View larger version (26K): [in a new window]   Fig. 3. Schematic diagram of various Arrow/Lrp5/Lrp6 mutant proteins and their signaling properties. The wild-type Lrp5/Lrp6 is depicted on the left. Black bars in the intracellular domain represent PPPSP motifs. Lrp6C (without most of the intracellular domain), Lrp5N (secreted extracellular domain) and Lrp6m5 (alanine substitution of the S/T residue in all five PPP[S/T]P motifs) are dominant-negative reagents that can block canonical Wnt signaling. The following receptor mutants are constitutively active, i.e. they can activate ß-catenin signaling in the absence of Wnt: (1) Arrow/Lrp5/Lrp6N (without the extracellular domain but anchored on the membrane); (2) myristoylated Lrp5C (intracellular domain anchored to the plasma membrane via a form of lipid modification); (3) a single PPPSP motif linked to a truncated LDLR; and (4) Dfz2-Arr[intra], which is a fusion of the Arrow intracellular domain with the Dfz2 carboxyl-terminal tail. The Lrp5/Lrp6 intracellular domain that is not anchored to the plasma membrane is inactive.

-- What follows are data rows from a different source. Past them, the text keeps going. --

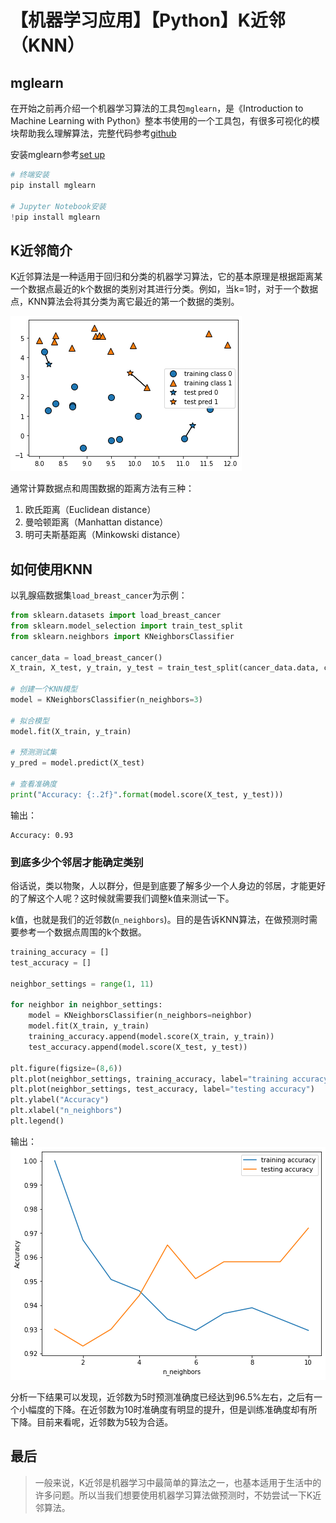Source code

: # 【机器学习应用】【Python】K近邻（KNN）

## mglearn
在开始之前再介绍一个机器学习算法的工具包`mglearn`，是《Introduction to Machine Learning with Python》整本书使用的一个工具包，有很多可视化的模块帮助我么理解算法，完整代码参考[github](https://github.com/amueller/introduction_to_ml_with_python)

安装mglearn参考[set up](https://github.com/amueller/introduction_to_ml_with_python/tree/master#setup)
```python
# 终端安装
pip install mglearn

# Jupyter Notebook安装
!pip install mglearn
```

## K近邻简介
K近邻算法是一种适用于回归和分类的机器学习算法，它的基本原理是根据距离某一个数据点最近的k个数据的类别对其进行分类。例如，当k=1时，对于一个数据点，KNN算法会将其分类为离它最近的第一个数据的类别。

![knn1](pics/knn1.png)

通常计算数据点和周围数据的距离方法有三种：
1. 欧氏距离（Euclidean distance）
2. 曼哈顿距离（Manhattan distance）
3. 明可夫斯基距离（Minkowski distance）

## 如何使用KNN
以乳腺癌数据集`load_breast_cancer`为示例：
```python
from sklearn.datasets import load_breast_cancer
from sklearn.model_selection import train_test_split
from sklearn.neighbors import KNeighborsClassifier

cancer_data = load_breast_cancer()
X_train, X_test, y_train, y_test = train_test_split(cancer_data.data, cancer_data.target, random_state=42)

# 创建一个KNN模型
model = KNeighborsClassifier(n_neighbors=3)

# 拟合模型
model.fit(X_train, y_train)

# 预测测试集
y_pred = model.predict(X_test)

# 查看准确度
print("Accuracy: {:.2f}".format(model.score(X_test, y_test)))
```
输出：
```
Accuracy: 0.93
```
### 到底多少个邻居才能确定类别
俗话说，类以物聚，人以群分，但是到底要了解多少一个人身边的邻居，才能更好的了解这个人呢？这时候就需要我们调整k值来测试一下。

k值，也就是我们的近邻数(`n_neighbors`)。目的是告诉KNN算法，在做预测时需要参考一个数据点周围的k个数据。

```python
training_accuracy = []
test_accuracy = []

neighbor_settings = range(1, 11)

for neighbor in neighbor_settings:
    model = KNeighborsClassifier(n_neighbors=neighbor)
    model.fit(X_train, y_train)
    training_accuracy.append(model.score(X_train, y_train))
    test_accuracy.append(model.score(X_test, y_test))

plt.figure(figsize=(8,6))
plt.plot(neighbor_settings, training_accuracy, label="training accuracy")
plt.plot(neighbor_settings, test_accuracy, label="testing accuracy")
plt.ylabel("Accuracy")
plt.xlabel("n_neighbors")
plt.legend()
```
输出：
![knn2](pics/knn2.png)

分析一下结果可以发现，近邻数为5时预测准确度已经达到96.5%左右，之后有一个小幅度的下降。在近邻数为10时准确度有明显的提升，但是训练准确度却有所下降。目前来看呢，近邻数为5较为合适。

## 最后
> 一般来说，K近邻是机器学习中最简单的算法之一，也基本适用于生活中的许多问题。所以当我们想要使用机器学习算法做预测时，不妨尝试一下K近邻算法。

For reasons unclear at the moment, the Arrow intracellular domain designed to anchor to the plasma membrane via myristoylation is inactive in fly embryos, although its protein expression has not been examined (Tolwinski et al., 2003).

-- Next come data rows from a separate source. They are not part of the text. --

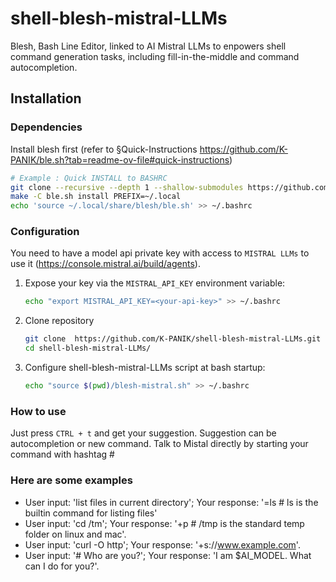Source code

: # shell-blesh-mistral-LLMs

Blesh, Bash Line Editor, linked to AI Mistral LLMs to enpowers shell command generation tasks, including fill-in-the-middle and command autocompletion.

## Installation

### Dependencies

Install blesh first (refer to §Quick-Instructions https://github.com/K-PANIK/ble.sh?tab=readme-ov-file#quick-instructions)

```sh
# Example : Quick INSTALL to BASHRC
git clone --recursive --depth 1 --shallow-submodules https://github.com/K-PANIK/ble.sh
make -C ble.sh install PREFIX=~/.local
echo 'source ~/.local/share/blesh/ble.sh' >> ~/.bashrc
```

### Configuration

You need to have a model api private key with access to `MISTRAL LLMs` to use it (https://console.mistral.ai/build/agents).

1. Expose your key via the `MISTRAL_API_KEY` environment variable:

    ```sh
    echo "export MISTRAL_API_KEY=<your-api-key>" >> ~/.bashrc
    ```
2. Clone repository 
    ```sh
    git clone  https://github.com/K-PANIK/shell-blesh-mistral-LLMs.git --branch=main
    cd shell-blesh-mistral-LLMs/
    ```
3. Configure shell-blesh-mistral-LLMs script at bash startup:
    ```sh
    echo "source $(pwd)/blesh-mistral.sh" >> ~/.bashrc
    ```

### How to use

Just press `CTRL + t` and get your suggestion. Suggestion can be autocompletion or new command.
Talk to Mistal directly by starting your command with hashtag #

### Here are some examples
  * User input: 'list files in current directory'; Your response: '=ls # ls is the builtin command for listing files'
  * User input: 'cd /tm'; Your response: '+p # /tmp is the standard temp folder on linux and mac'.
  * User input: 'curl -O http'; Your response: '+s://www.example.com'.
  * User input: '# Who are you?'; Your response: 'I am $AI_MODEL. What can I do for you?'.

View larger version (6K): [in a new window]   Fig. 4. Schematic diagram of Axin, showing its binding sites for various interacting proteins, including Arrow/Lrp5. How Axin binds to Arrow/Lrp5 was mapped only via yeast two-hybrid assays and is not well defined. Axin-Lrp6 binding has not been mapped. Known binding sites for various Axin-binding proteins are depicted with square brackets on top. For Axin-Arrow/Lrp5 binding, the DIX domain and possibly the domains preceding it appear to be required (marked by the green line), whereas the RGS domain may be inhibitory (marked by the red line) (Mao et al., 2001b; Tolwinski et al., 2003). The broken green or red line indicates that the domain boundary has not been defined by mapping. The question mark indicates some ambiguity/inconsistency of the two mapping studies.

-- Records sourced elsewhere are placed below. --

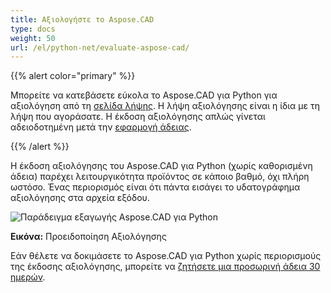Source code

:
 ```yaml
---
title: Αξιολογήστε το Aspose.CAD
type: docs
weight: 50
url: /el/python-net/evaluate-aspose-cad/
---
```


{{% alert color="primary" %}}

Μπορείτε να κατεβάσετε εύκολα το Aspose.CAD για Python για αξιολόγηση από τη [σελίδα λήψης](https://downloads.aspose.com/cad/python-net). Η λήψη αξιολόγησης είναι η ίδια με τη λήψη που αγοράσατε. Η έκδοση αξιολόγησης απλώς γίνεται αδειοδοτημένη μετά την [εφαρμογή άδειας](/el/cad/python-net/licensing/).

{{% /alert %}}

Η έκδοση αξιολόγησης του Aspose.CAD για Python (χωρίς καθορισμένη άδεια) παρέχει λειτουργικότητα προϊόντος σε κάποιο βαθμό, όχι πλήρη ωστόσο. Ένας περιορισμός είναι ότι πάντα εισάγει το υδατογράφημα αξιολόγησης στα αρχεία εξόδου.

![Παράδειγμα εξαγωγής Aspose.CAD για Python](AreaChartReport.jpg)

**Εικόνα:** Προειδοποίηση Αξιολόγησης

Εάν θέλετε να δοκιμάσετε το Aspose.CAD για Python χωρίς περιορισμούς της έκδοσης αξιολόγησης, μπορείτε να [ζητήσετε μια προσωρινή άδεια 30 ημερών](https://purchase.aspose.com/temporary-license).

View larger version (28K): [in a new window]   Fig. 5. Three models of how Fz and Dsh/Dvl may function in relation to Arrow/Lrp5/Lrp6-Axin interaction. In all three models, Wnt-induced Arrow/Lrp5/Lrp6 phopshorylation on the PPP(S/T)P motifs provides docking sites for Axin. (A) The co-recruitment model. Wnt-induced Fz-Lrp5/Lrp6 complex co-recruits Dvl and Axin into the co-receptor complex via Fz-Dvl and Lrp5/Lrp6-Axin interactions. This proximity of Dvl and Axin, which can interact with each other, causes functional inhibition or degradation of Axin by Dvl, either directly or via Dvl-associated proteins. (B) The vesicle transport model. Axin is shuttled to the plasma membrane to its docking sites in Arrow/Lrp5/Lrp6 via Dvl-mediated `vesicular-type' transport, which relies on the ability of Dvl to bind Axin and phospholipids/vesicles. In this and the above co-recruitment model, Dsh/Dvl is downstream of and required for Arrow/Lrp5/Lrp6 function. (C) The parallel signaling model. Fz-Dvl-Axin and Arrow/Lrp5/Lrp6-Axin are two parallel and independent branches. Activation of ß-catenin signaling requires both branches under physiological conditions, but can occur when either branch is overactivated, for example, following overexpression of Dvl or Arrow/Lrp5/Lrp6N. This model accounts for the possibility that Dsh/Dvl may not be required for overexpressed Arrow/Lrp5/Lrp6 to activate ß-catenin signaling.